From time to time we give farm tours over here...and today is the day.
So put on your coveralls...we'll supply the plastic booties...and you can join us for a tour of the dairy.
We'll start with the parlour...where the milking happens twice each and every day. There are very few visitors at the morning milking...since it begins at 4:30 am. I know...it is an unearthly hour for both the cows and the milkers!
This is the holding area...the 'waiting room' so to speak...where the cows hang out before they are allowed in to the parlour.

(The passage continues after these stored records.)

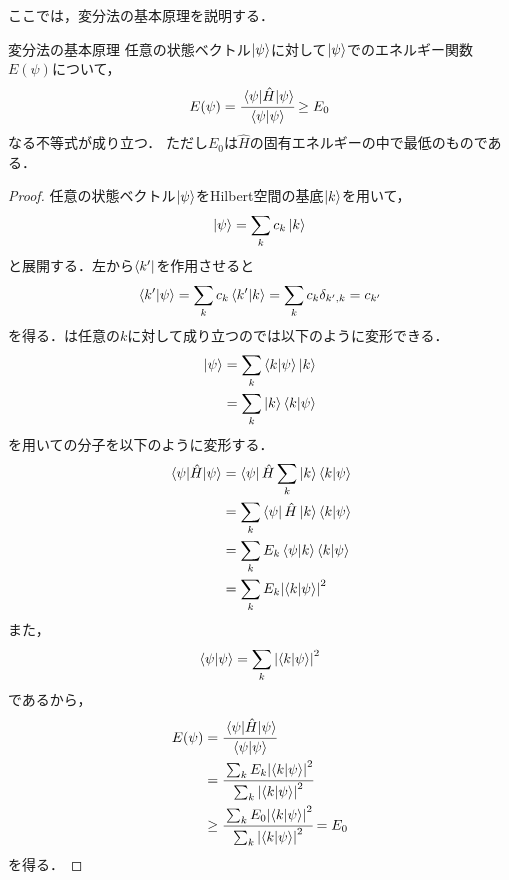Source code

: \documentclass{report}
\begin{document}
  ここでは，変分法の基本原理を説明する．
  \begin{itembox}[l]{変分法の基本原理}
    任意の状態ベクトル$\ket{\psi}$に対して$\ket{\psi}$でのエネルギー関数$E(\psi)$について，
    \begin{align}
      E(\psi) = \cfrac{\mel{\psi}{\hat{H}}{\psi}}{\braket{\psi}} \geq E_0 \label{minimum}
    \end{align}
    なる不等式が成り立つ．
    ただし$E_0$は$\hat{H}$の固有エネルギーの中で最低のものである．
  \end{itembox}
  \begin{proof}
    任意の状態ベクトル$\ket{\psi}$をHilbert空間の基底$\ket{k}$を用いて，
    \begin{align}
      \ket{\psi} = \sum_{k} c_k\ket{k} \label{basis_expansion}
    \end{align}
    と展開する．左から$\bra{k'}$を作用させると
    \begin{align}
      \braket{k'}{\psi} = \sum_{k}c_k\bra{k'}\ket{k} = \sum_{k}c_k\delta_{k',k} = c_{k'} \label{basis_expansion2}
    \end{align}
    を得る．は任意の$k$に対して成り立つのでは以下のように変形できる．
    \begin{align}
      \ket{\psi} &= \sum_{k}\braket{k}{\psi}\ket{k}\\
      &= \sum_{k}\ket{k}\bra{k}\ket{\psi} \label{basis_expansion3}
    \end{align}
    を用いての分子を以下のように変形する．
    \begin{align}
      \mel{\psi}{\hat{H}}{{\psi}} &= \bra{\psi}\hat{H}\sum_{k}\ket{k}\braket{k}{\psi}\\
      &= \sum_{k}\bra{\psi}\hat{H}\ket{k}\braket{k}{\psi} \\
      &= \sum_{k}E_k\bra{\psi}\ket{k}\braket{k}{\psi} \\
      &= \sum_{k}E_k\abs{\braket{k}{\psi}}^2
    \end{align}
    また，
    \begin{align}
      \braket{\psi}{\psi}=\sum_{k}\abs{\braket{k}{\psi}}^2
    \end{align}
    であるから，
    \begin{align}
      E(\psi) &= \cfrac{\mel{\psi}{\hat{H}}{\psi}}{\braket{\psi}{\psi} } \\ 
      &= \cfrac{\sum_{k}E_k\abs{\braket{k}{\psi}}^2}{\sum_{k}\abs{\braket{k}{\psi}}^2} \\ 
      &\geq \cfrac{\sum_{k}E_0\abs{\braket{k}{\psi}}^2}{\sum_{k}\abs{\braket{k}{\psi}}^2} = E_0
    \end{align}
    を得る．
  \end{proof}
\end{document}
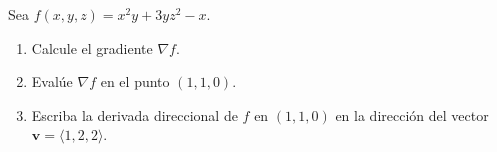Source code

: Sea $f(x,y,z)=x^2y+3yz^2-x$.
\begin{enumerate}
    \item Calcule el gradiente $\nabla f$.
    \item Evalúe $\nabla f$ en el punto $(1,1,0)$.
    \item Escriba la derivada direccional de $f$ en $(1,1,0)$ en la dirección del vector $\mathbf{v}=\langle 1,2,2\rangle$.
\end{enumerate}
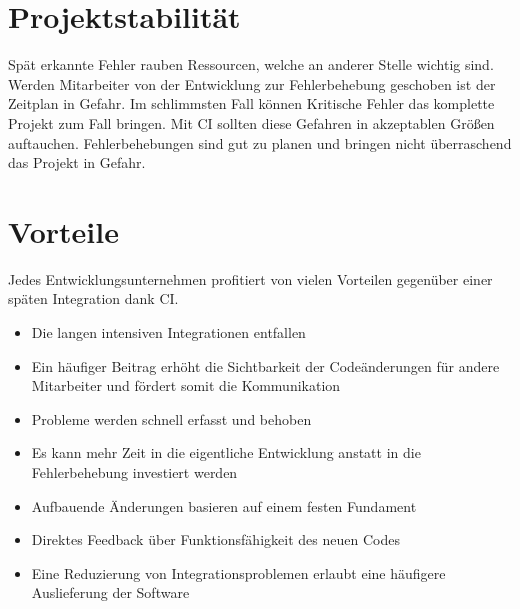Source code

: \section{Projektstabilität}
Spät erkannte Fehler rauben Ressourcen, welche an anderer Stelle wichtig sind. Werden Mitarbeiter von der Entwicklung zur Fehlerbehebung geschoben ist der Zeitplan in Gefahr. Im schlimmsten Fall können Kritische Fehler das komplette Projekt zum Fall bringen. Mit CI sollten diese Gefahren in akzeptablen Größen auftauchen. Fehlerbehebungen sind gut zu planen und bringen nicht überraschend das Projekt in Gefahr. 

\section{Vorteile}
Jedes Entwicklungsunternehmen profitiert von vielen Vorteilen gegenüber einer späten Integration dank CI.
\begin{itemize}
	\item Die langen intensiven Integrationen entfallen
	\item Ein häufiger Beitrag erhöht die Sichtbarkeit der Codeänderungen für andere Mitarbeiter und fördert somit die Kommunikation
	\item  Probleme werden schnell erfasst und behoben
	\item Es kann mehr Zeit in die eigentliche Entwicklung anstatt in die Fehlerbehebung investiert werden
	\item Aufbauende Änderungen basieren auf einem festen Fundament
	\item Direktes Feedback über Funktionsfähigkeit des neuen Codes
	\item Eine Reduzierung von Integrationsproblemen erlaubt eine häufigere Auslieferung der Software
\end{itemize}
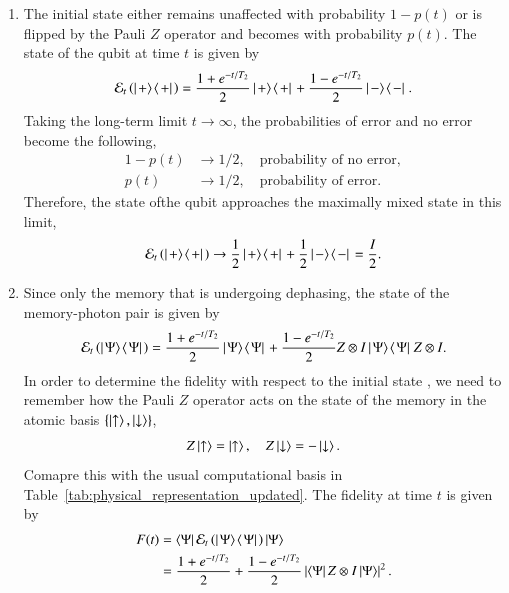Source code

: \begin{solution}
\begin{enumerate}[label=(\alph*)]
    \item The initial state \ket{+} either remains unaffected with probability $1-p(t)$ or is flipped by the Pauli $Z$ operator and becomes \ket{-} with probability $p(t)$. The state of the qubit at time $t$ is given by
    \begin{equation*}
        \mathcal{E}_t\left( \outp{+}{+} \right) = \frac{1+e^{-t/T_2}}{2}\outp{+}{+} + \frac{1-e^{-t/T_2}}{2}\outp{-}{-}.
    \end{equation*}
    Taking the long-term limit $t\rightarrow\infty$, the probabilities of error and no error become the following,
    \begin{align*}
        1-p(t) & \rightarrow 1/2, \quad \text{probability of no error}, \\
        p(t) & \rightarrow 1/2, \quad \text{probability of error}.
    \end{align*}
    Therefore, the state ofthe qubit approaches the maximally mixed state in this limit,
    \begin{equation*}
        \mathcal{E}_t\left( \outp{+}{+} \right) \rightarrow \frac{1}{2}\outp{+}{+} + \frac{1}{2}\outp{-}{-} = \frac{I}{2}.
    \end{equation*}
    \item Since only the memory that is undergoing dephasing, the state of the memory-photon pair is given by
    \begin{equation*}
        \mathcal{E}_t \left( \outp{\Psi}{\Psi} \right) = \frac{1+e^{-t/T_2}}{2} \outp{\Psi}{\Psi} + \frac{1-e^{-t/T_2}}{2} Z \otimes I \outp{\Psi}{\Psi} Z \otimes I.
    \end{equation*}
    In order to determine the fidelity with respect to the initial state \ket{\Psi}, we need to remember how the Pauli $Z$ operator acts on the state of the memory in the atomic basis $\{\ket{\uparrow},\ket{\downarrow}\}$,
    \begin{equation*}
        Z\ket{\uparrow} = \ket{\uparrow}, \quad Z\ket{\downarrow} = - \ket{\downarrow}.
    \end{equation*}
    Comapre this with the usual computational basis in Table~\ref{tab:physical_representation_updated}.
    The fidelity at time $t$ is given by
    \begin{align*}
        F(t) & = \bra{\Psi} \mathcal{E}_t\left( \outp{\Psi}{\Psi} \right) \ket{\Psi} \\
        & = \frac{1+e^{-t/T_2}}{2} + \frac{1-e^{-t/T_2}}{2} \left| \bra{\Psi} Z \otimes I \ket{\Psi} \right|^2.

\end{align*}
\end{enumerate}
\end{solution}

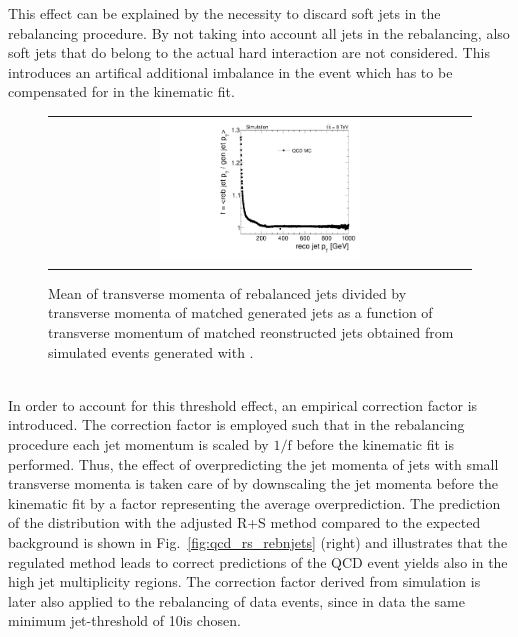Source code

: This effect can be explained by the necessity to discard soft jets in the rebalancing procedure. By not taking into account all jets in the rebalancing, also soft jets that do belong to the actual hard interaction are not considered. This introduces an artifical additional imbalance in the event which has to be compensated for in the kinematic fit. 
\begin{figure}[!t]
  \centering
  \begin{tabular}{c}
                \includegraphics[width=0.49\textwidth]{figures/RebalanceCorrectionFactors_DR53X_chsJets_TuneZ2star_withoutPUReweighting_pt10_vsRecoMadgraph.pdf} 
  \end{tabular}
  \caption{Mean of transverse momenta of rebalanced jets divided by transverse momenta of matched generated jets as a function of transverse momentum of matched reonstructed jets obtained from simulated events generated with \madgraph.}
  \label{fig:qcd_rs_rebfactor}
\end{figure}
\\
In order to account for this threshold effect, an empirical correction factor is introduced. The correction factor is employed such that in the rebalancing procedure each jet momentum is scaled by $1/\mathrm{f}$ before the kinematic fit is performed. Thus, the effect of overpredicting the jet momenta of jets with small transverse momenta is taken care of by downscaling the jet momenta before the kinematic fit by a factor representing the average overprediction. The prediction of the \NJets distribution with the adjusted R+S method compared to the expected background is shown in Fig.~\ref{fig:qcd_rs_rebnjets} (right) and illustrates that the regulated method leads to correct predictions of the QCD event yields also in the high jet multiplicity regions. The correction factor derived from simulation is later also applied to the rebalancing of data events, since in data the same minimum jet-\pt threshold of 10\gev is chosen.%
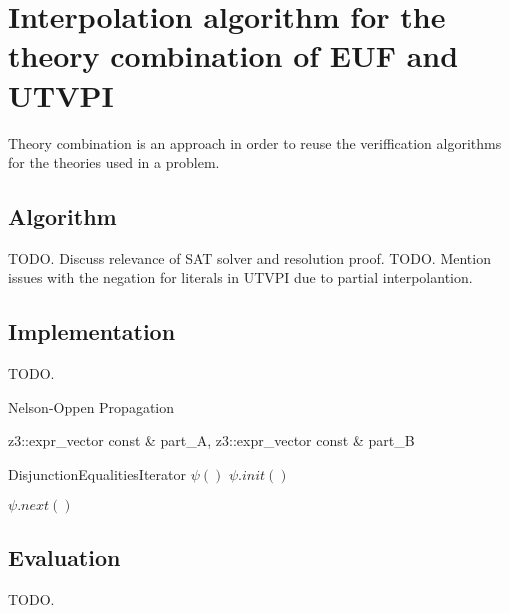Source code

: \chapter{Interpolation algorithm for the theory combination of EUF and UTVPI}

Theory combination is an approach in order to reuse the veriffication algorithms
for the theories used in a problem.  

\section{Algorithm}

TODO. Discuss relevance of SAT solver and resolution proof. 
TODO. Mention issues with the negation for literals in UTVPI due to partial interpolantion.

\section{Implementation}

TODO.

\begin{algorithm}
  \caption{ Nelson-Oppen Propagation }
  \linespread{\separationline}\selectfont
  \begin{algorithmic}[2]
     { z3::expr\_vector const \& part\_A, z3::expr\_vector const \& part\_B }


    \State DisjunctionEqualitiesIterator $\psi()$
    \State $\psi.init()$

    \EndIf
    \EndIf


    \Else
    \EndIf

    \Else

    \Else
    \EndIf

    \EndIf

    \State $\psi.next()$

    \EndWhile

    \EndProcedure
  \end{algorithmic}
\end{algorithm}

\section{Evaluation}
TODO.

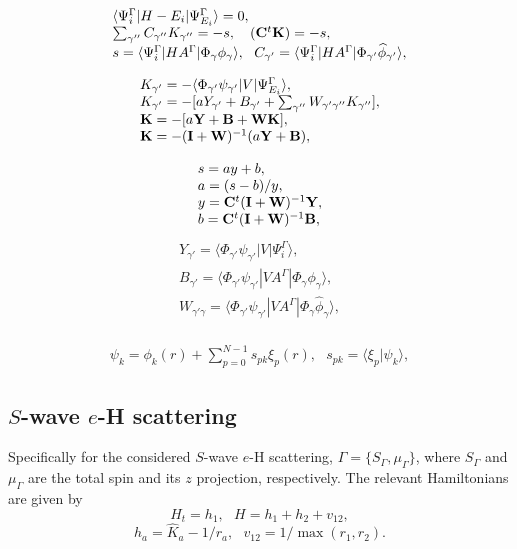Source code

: \documentclass[aip
, pra
, showpacs
, aps
, twocolumn
, groupedaddress
, floatfix
]{revtex4}
\newcommand{\beq}{\begin{equation}}
\newcommand{\eeq}{\end{equation}}
\newcommand{\barr}{\begin{array}}
\newcommand{\earr}{\end{array}}
\begin{document}
\beq \barr{l}
\langle\Psi_i^\Gamma|H-E_i|\Psi_{E_i}^{\Gamma}\rangle=0,\\
\sum_{\gamma''}  C_{\gamma''} K_{\gamma''}  = -s
, \ \ \ ({\bf C}^t {\bf K}) = -s,\\
s = \langle \Psi_i^\Gamma |HA^{\Gamma} |\Phi_{\gamma} \phi_{\gamma} \rangle,\ \
C_{\gamma'} =  \langle \Psi_i^\Gamma |HA^{\Gamma} |\Phi_{\gamma'} \widehat{\phi}_{\gamma'} \rangle,
\earr \label{Psi_} \eeq

\beq \barr{l}
K_{\gamma'} = - \langle \Phi_{\gamma'}  \psi_{\gamma'}
| V | \Psi_{E_i}^{ \Gamma} \rangle,\\
K_{\gamma'} =   - [a Y_{\gamma'}   + B_{\gamma'}
+ \sum_{\gamma''}  W_{\gamma' \gamma''} K_{\gamma''}],\\
{\bf K} =   -[a {\bf Y} + {\bf B} + {\bf W K}],\\
{\bf K}  = -({\bf I}+{\bf W})^{-1}   (a {\bf Y}    + {\bf B}),
\earr \eeq

\beq \barr{l}
s = a y  + b,   \\
a = (s - b) / y,\\
y = {\bf C}^t ({\bf I}+{\bf W})^{-1}  {\bf Y}, \\
b = {\bf C}^t ({\bf I}+{\bf W})^{-1}  {\bf B},
\earr \eeq
\beq \barr{l}
Y_{\gamma'} = \langle \Phi_{\gamma'}  \psi_{\gamma'} |V |\Psi_i^{\Gamma} \rangle,\\
B_{\gamma'} = \langle \Phi_{\gamma'}  \psi_{\gamma'} |V A^{\Gamma} |\Phi_{\gamma} \phi_{\gamma} \rangle,\\
W_{\gamma' \gamma} = \langle \Phi_{\gamma'}  \psi_{\gamma'} |V A^{\Gamma} |\Phi_{\gamma} \widehat{\phi}_{\gamma} \rangle,\\
\earr \label{Psi_} \eeq

\beq \barr{l}
\psi_k = \phi_k(r) +  \sum_{p=0}^{N-1} s_{pk} \xi_p(r), \ \ \ s_{pk} = \langle \xi_p | \psi_k \rangle,
\earr \label{Psi_} \eeq


\subsection{$S$-wave $e$-H scattering}

Specifically for the considered $S$-wave $e$-H scattering,
$\Gamma=\{S_\Gamma,\mu_\Gamma\}$, where $S_\Gamma$ and $\mu_\Gamma$ are the total spin and its $z$ projection, respectively.
The relevant Hamiltonians are given by
\beq
H_t = h_1, \ \ \ H = h_1 + h_2 + v_{12},
\label{H_t} \eeq
\beq
h_a = \hat{K}_a  - 1/r_a,\ \ \ v_{12} = 1/\max{(r_{1}, r_{2})}.
\label{h_b} \eeq
\end{document}

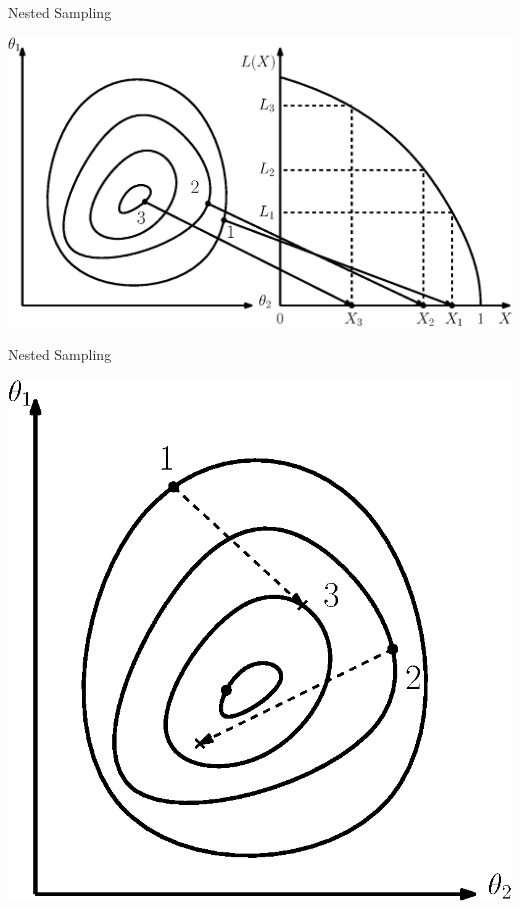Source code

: \documentclass[xcolor=dvipsnames]{beamer}
\begin{document}
\begin{frame}[t]{Nested Sampling}
  \begin{center}
    \includegraphics[height=0.75\textheight]{./image/prior_mass.eps}
  \end{center}
\end{frame}

\begin{frame}[t]{Nested Sampling}
  \begin{center}
    \includegraphics[height=0.8\textheight]{./image/nested_sampling.eps}
  \end{center}
\end{frame}
\end{document}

They are all out eating breakfast at the moment...and so the holding area has been washed down...ready for their return.
Let's go back to the parlour for afternoon milking...which begins at four o'clock. It is always the same eager bunch that arrives in the first lot! We milk sixteen cows at one time...eight on each side.
Never camera shy...they are all quite eager to be in the picture. They can't really leave at the moment anyhow...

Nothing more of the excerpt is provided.